Luminescence thermometry is strongly desired in many fields due to the capability of remote temperature measurement with fast response and high spatial resolution. For developing excellent luminescence thermometer, we systematically investigated the upconversion (UC) emissions from Er3+-Yb3+-Cr3+ tri-doped garnet-structured phosphors under the excitation of 980 nm laser. The influence of Ga3+/Al3+ dopant ratio in Y3Al5-xGaxO12 on the UC luminescence was studied in detail by the X-ray diffraction patterns, Raman spectra, FT-IR spectra and Judd-Ofelt theory.

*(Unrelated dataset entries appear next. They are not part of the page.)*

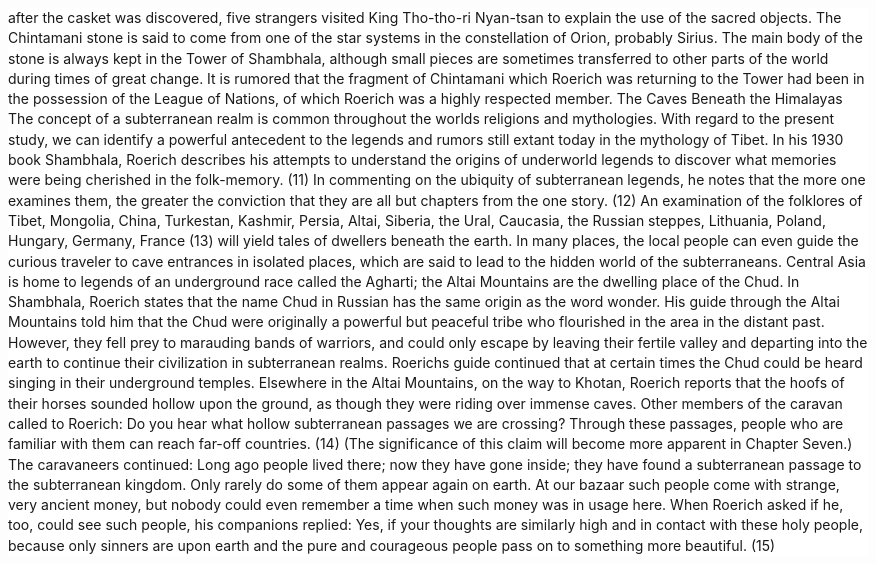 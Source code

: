 after the casket was discovered, five strangers visited King Tho-tho-ri
Nyan-tsan to explain the use of the sacred objects.
The Chintamani stone is said to come from one of
the star systems in the constellation of Orion, probably Sirius.
The main
body of the stone is always kept in the Tower of Shambhala, although small
pieces are sometimes transferred to other parts of the world during times of
great change.
It is rumored that the fragment of Chintamani which Roerich was returning to
the Tower had been in the possession of the League of Nations, of which
Roerich was a highly respected member.
The Caves Beneath the
Himalayas
The concept of a subterranean realm is common throughout the worlds religions and
mythologies.
With regard to the present study, we can identify a powerful
antecedent to the legends and rumors still extant today in the mythology of
Tibet. In his 1930 book Shambhala, Roerich describes his attempts to
understand the origins of underworld legends to discover what memories were
being cherished in the folk-memory. (11)
In commenting on the ubiquity of subterranean
legends, he notes that the more one examines them, the greater the
conviction that they are all but chapters from the one story.
(12) An examination of the folklores
of Tibet, Mongolia, China, Turkestan, Kashmir, Persia, Altai, Siberia, the
Ural, Caucasia, the Russian steppes, Lithuania, Poland, Hungary, Germany,
France (13) will yield tales of
dwellers beneath the earth. In many places, the local people can even guide
the curious traveler to cave entrances in isolated places, which are said to
lead to the hidden world of the subterraneans.
Central Asia is home to legends of an underground race called the Agharti;
the Altai Mountains are the dwelling place of the Chud. In Shambhala,
Roerich states that the name Chud in Russian has the same origin as the
word wonder. His guide through the Altai Mountains told him that the Chud
were originally a powerful but peaceful tribe who flourished in the area in
the distant past.
However, they fell prey to marauding bands of
warriors, and could only escape by leaving their fertile valley and
departing into the earth to continue their civilization in subterranean
realms.
Roerichs guide continued that at certain times the Chud could be heard
singing in their underground temples. Elsewhere in the Altai Mountains, on
the way to Khotan, Roerich reports that the hoofs of their horses sounded
hollow upon the ground, as though they were riding over immense caves.
Other members of the caravan called to Roerich:
Do you hear what hollow subterranean
passages we are crossing? Through these passages, people who are
familiar with them can reach far-off countries.
(14)
(The significance of this claim will
become more apparent
in Chapter Seven.)
The caravaneers continued:
Long ago people lived there; now they have
gone inside; they have found a subterranean passage to the subterranean
kingdom. Only rarely do some of them appear again on earth. At our
bazaar such people come with strange, very ancient money, but nobody
could even remember a time when such money was in usage here.
When Roerich asked if he, too, could see such
people, his companions replied:
Yes, if your thoughts are similarly high
and in contact with these holy people, because only sinners are upon
earth and the pure and courageous people pass on to something more
beautiful. (15) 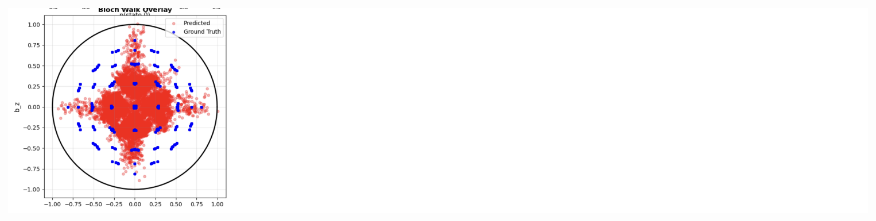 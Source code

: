   <img src="f3ff2ddc-0863-4902-8e62-bb24e1a5e085.png" alt="Bloch" style="height:200px; width:auto;"> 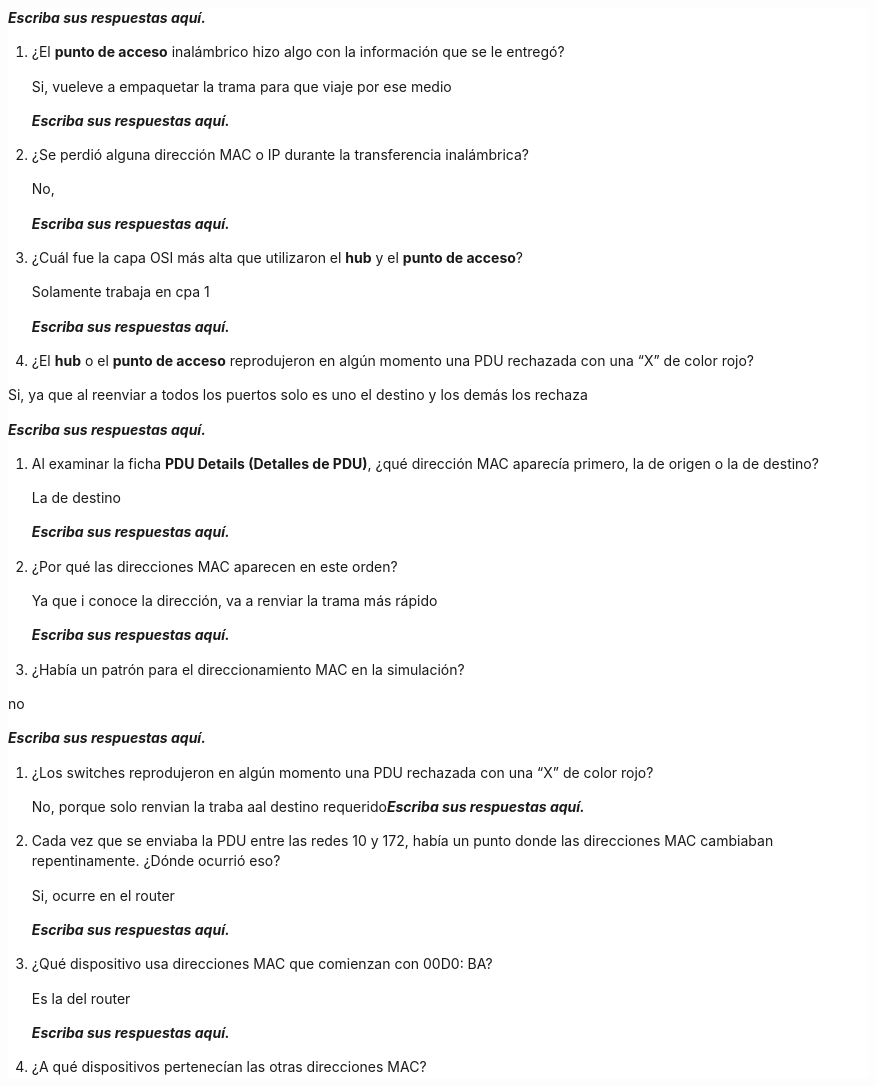    ***Escriba sus respuestas aquí.*** 

1. ¿El **punto de acceso** inalámbrico hizo algo con la información que se le entregó? 

   Si, vueleve a empaquetar la trama para que viaje por ese medio 

   ***Escriba sus respuestas aquí.*** 

1. ¿Se perdió alguna dirección MAC o IP durante la transferencia inalámbrica? 

   No, 

   ***Escriba sus respuestas aquí.*** 

1. ¿Cuál fue la capa OSI más alta que utilizaron el **hub** y el **punto de acceso**? 

   Solamente trabaja en cpa 1

   ***Escriba sus respuestas aquí.*** 

1. ¿El **hub** o el **punto de acceso** reprodujeron en algún momento una PDU rechazada con una “X” de color rojo? 

Si, ya que al reenviar a todos los puertos solo es uno el destino y los demás los rechaza

***Escriba sus respuestas aquí.*** 

1. Al examinar la ficha **PDU Details (Detalles de PDU)**, ¿qué dirección MAC aparecía primero, la de origen o la de destino? 

   La de destino

   ***Escriba sus respuestas aquí.*** 

1. ¿Por qué las direcciones MAC aparecen en este orden? 

   Ya que i conoce la dirección, va a renviar la trama más rápido

   ***Escriba sus respuestas aquí.*** 

1. ¿Había un patrón para el direccionamiento MAC en la simulación? 

no

***Escriba sus respuestas aquí.*** 

1. ¿Los switches reprodujeron en algún momento una PDU rechazada con una “X” de color rojo? 

   No, porque solo renvian la traba aal destino requerido***Escriba sus respuestas aquí.*** 

1. Cada vez que se enviaba la PDU entre las redes 10 y 172, había un punto donde las direcciones MAC cambiaban repentinamente.  ¿Dónde ocurrió eso? 

   Si, ocurre en el router

   ***Escriba sus respuestas aquí.*** 

1. ¿Qué dispositivo usa direcciones MAC que comienzan con 00D0: BA? 

   Es la del router

   ***Escriba sus respuestas aquí.*** 

1. ¿A qué dispositivos pertenecían las otras direcciones MAC? 
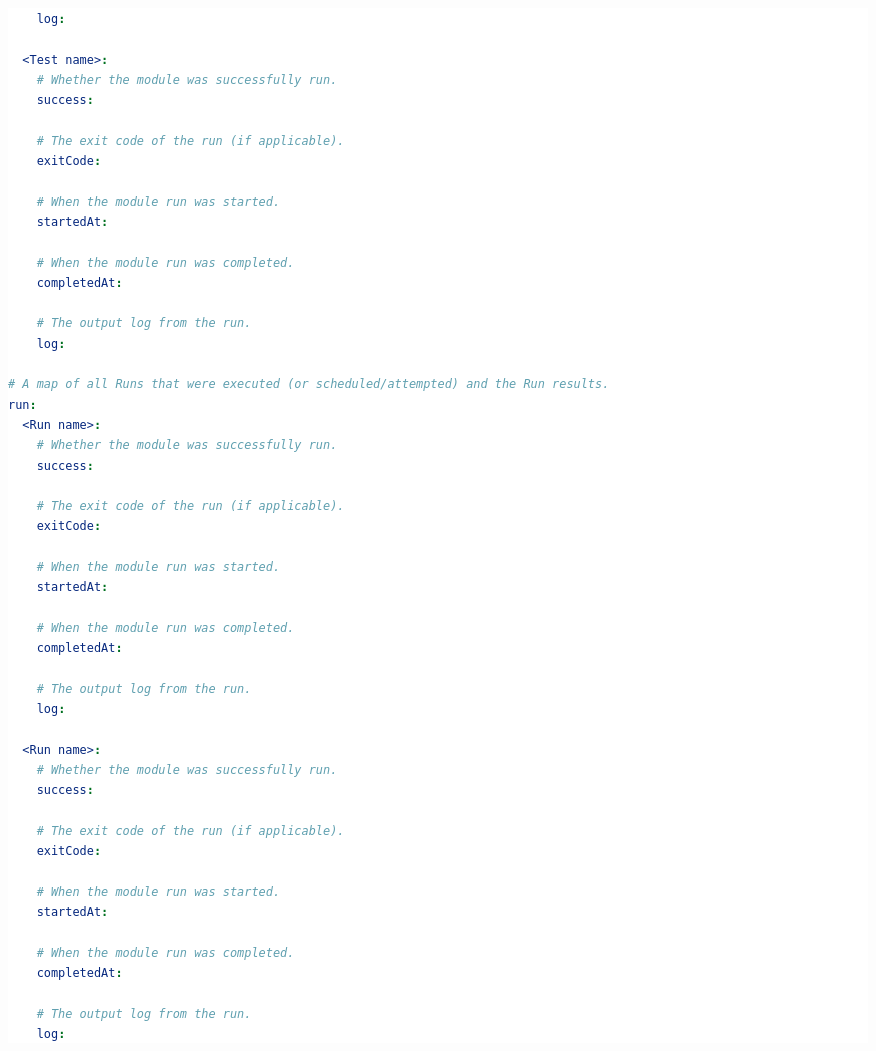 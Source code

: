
 ```yaml
    log:

  <Test name>:
    # Whether the module was successfully run.
    success:

    # The exit code of the run (if applicable).
    exitCode:

    # When the module run was started.
    startedAt:

    # When the module run was completed.
    completedAt:

    # The output log from the run.
    log:

# A map of all Runs that were executed (or scheduled/attempted) and the Run results.
run:
  <Run name>:
    # Whether the module was successfully run.
    success:

    # The exit code of the run (if applicable).
    exitCode:

    # When the module run was started.
    startedAt:

    # When the module run was completed.
    completedAt:

    # The output log from the run.
    log:

  <Run name>:
    # Whether the module was successfully run.
    success:

    # The exit code of the run (if applicable).
    exitCode:

    # When the module run was started.
    startedAt:

    # When the module run was completed.
    completedAt:

    # The output log from the run.
    log:
```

Research revealed that the increase of Ga3+ doping content could reduce the symmetry of rare earth (RE) ions site and simultaneously weaken the nonradiative relaxations, favoring the RE luminescence and the subsequent energy transfer (ET) from RE to Cr3+. More importantly, because of the thermally strengthened ET from Er3+ ions, about 27-fold enhancement in Cr3+ UC luminescence was successfully achieved within Er3+-Yb3+-Cr3+ tri-doped Y3Ga5O12 as temperature ascended from 303 to 873 K, which consequently leaded to the emission color switching in response to temperature change. These advances in the as-prepared garnet phosphors provide potential opportunity for vision-guided temperature sensing with high sensitivity (∼ 4.38% K−1) and low measurement uncertainty (∼ 0.29 K).